Folks tend to leave out AK & HI but there are some farms there it seems.

Also, red/blue are loaded colors and really should be avoided.

library(ggplot2)
library(maps)
library(maptools)
library(rgeos)
library(albersusa) # devtools::install_github("hrbrmstr/albersusa")
library(ggalt)
library(ggthemes)
library(dplyr)

df <- read.csv("347E31A8-7257-3AEE-86D3-4BE3D08982A3.csv")

df <- df %>%
  filter(Domain == "TOTAL", Year == 2002 | Year == 2012) %>%
  group_by(County) %>%
  mutate(delta=Value-lag(Value),
         delta=ifelse(is.na(delta), 0, delta),
         fips=sprintf("%02d%03d", State.ANSI, County.ANSI)) 

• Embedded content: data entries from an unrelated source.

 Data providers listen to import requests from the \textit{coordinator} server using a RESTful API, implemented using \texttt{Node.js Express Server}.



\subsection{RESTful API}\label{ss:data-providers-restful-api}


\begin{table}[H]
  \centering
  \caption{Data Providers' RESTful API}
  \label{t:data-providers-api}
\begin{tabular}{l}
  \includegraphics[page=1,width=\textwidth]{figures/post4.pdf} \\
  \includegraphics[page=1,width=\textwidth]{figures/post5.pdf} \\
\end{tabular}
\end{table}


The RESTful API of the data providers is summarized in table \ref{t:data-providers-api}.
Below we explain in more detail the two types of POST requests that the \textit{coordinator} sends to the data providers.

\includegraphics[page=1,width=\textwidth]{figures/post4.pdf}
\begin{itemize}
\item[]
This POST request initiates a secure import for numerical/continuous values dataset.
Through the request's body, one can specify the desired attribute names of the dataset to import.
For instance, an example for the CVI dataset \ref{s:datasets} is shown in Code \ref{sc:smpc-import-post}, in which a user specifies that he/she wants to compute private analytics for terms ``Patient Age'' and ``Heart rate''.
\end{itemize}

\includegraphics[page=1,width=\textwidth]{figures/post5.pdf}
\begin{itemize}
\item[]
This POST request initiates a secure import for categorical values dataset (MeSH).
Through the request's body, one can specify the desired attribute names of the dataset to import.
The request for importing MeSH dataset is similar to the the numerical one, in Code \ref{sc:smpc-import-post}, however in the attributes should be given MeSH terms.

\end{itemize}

df$delta <- cut(df$delta, include.lowest=FALSE,
                breaks=c(-400, -300, -200, -100, -1, 1, 100, 200, 300, 400),
                labels=c("301 to 400 (losses)", "201 to 300", "101 to 200", "1 to 100",
                         "no gains/losses", 
                         "+1 to 100", "+101 to 200", "+201 to 300", "301 to 400 (gains)"))

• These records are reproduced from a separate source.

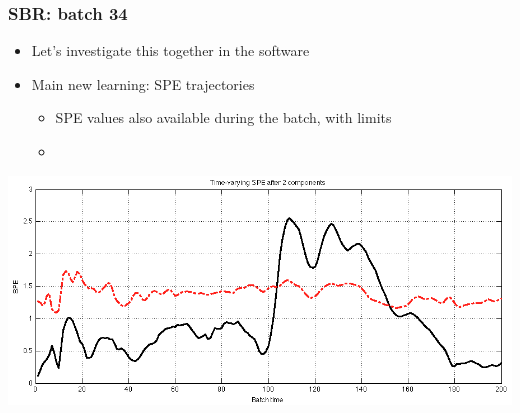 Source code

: \begin{frame}\frametitle{SBR:  batch 34}
	
	\begin{itemize}		
		\item	Let's investigate this together in the software
		
		\item	Main new learning: SPE trajectories
		
				\begin{itemize}
					\item	SPE values also available during the batch, with limits
					
					\item	{}
					
				\end{itemize}
	\end{itemize}
				
	\begin{center}
		\includegraphics[width=\textwidth]{images/sbr/SBR-time-evolving-SPE-batch-34.png}
	\end{center}
\end{frame}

counties <- counties_composite()
counties_map <- fortify(counties, region="fips")

gg <- ggplot()
gg <- gg + geom_map(data=counties_map, map=counties_map,
                    aes(x=long, y=lat, map_id=id),
                    color="#b3b3b3", size=0.15, fill="white")
gg <- gg + geom_map(data=df, map=counties_map,
                    aes(fill=delta, map_id=fips),
                    color="#b3b3b3", size=0.15)
gg <- gg + scale_fill_manual(name="Change since 2002\n(white = no data)",
                            values=c("#543005", "#8c510a", "#bf812d", "#dfc27d",
                                     "#e0e0e0",
                                     "#80cdc1", "#35978f", "#01665e", "#003c30"),
                            guide=guide_legend(reverse=TRUE))
gg <- gg + coord_proj(us_laea_proj)
gg <- gg + labs(x="Grey == no data", y=NULL)
gg <- gg + theme_map()
gg <- gg + theme(legend.position=c(0.85, 0.2))
gg <- gg + theme(legend.key=element_blank())
gg



回答2:

Using the source data from your original post, here is a solution using ggplot as suggested in my comment above.

library(ggplot2)
library(ggmap)
library(maps)
library(dplyr)

# get data from 
# https://quickstats.nass.usda.gov/results/A68E27D5-E9B2-3621-8F1E-58829A551F32
df <- read.csv("nass_data.csv")
df$County <- tolower(df$County)
df$State <- tolower(df$State)

#Calculate the difference between the 2002 and 2012 census95, 
df <- df %>%
  filter(Domain == "TOTAL", Year == 2002 | Year == 2012) %>%
  group_by(County) %>%
  mutate(Difference = ifelse(is.na(Value-lag(Value)), 0, Value-lag(Value)))  %>%
  select(County, State, Difference)

#get map data for US counties and states
county_map <- map_data("county")
county_map$County <- county_map$subregion
county_map$State <- county_map$region

#Join the data about farmers to the spatial data. 
county_map <- left_join(county_map, df)

#plot using ggplot
ggplot(county_map, aes(x = long, y = lat, group=group)) +
  geom_polygon(aes(fill = Difference)) + 
  scale_fill_gradient2(midpoint = 0, mid="#eee8d5", high="#dc322f", low="#268bd2")

I'll note that your source data appear to be missing several counties throughout the country. Nonetheless, I think this gets you what you want.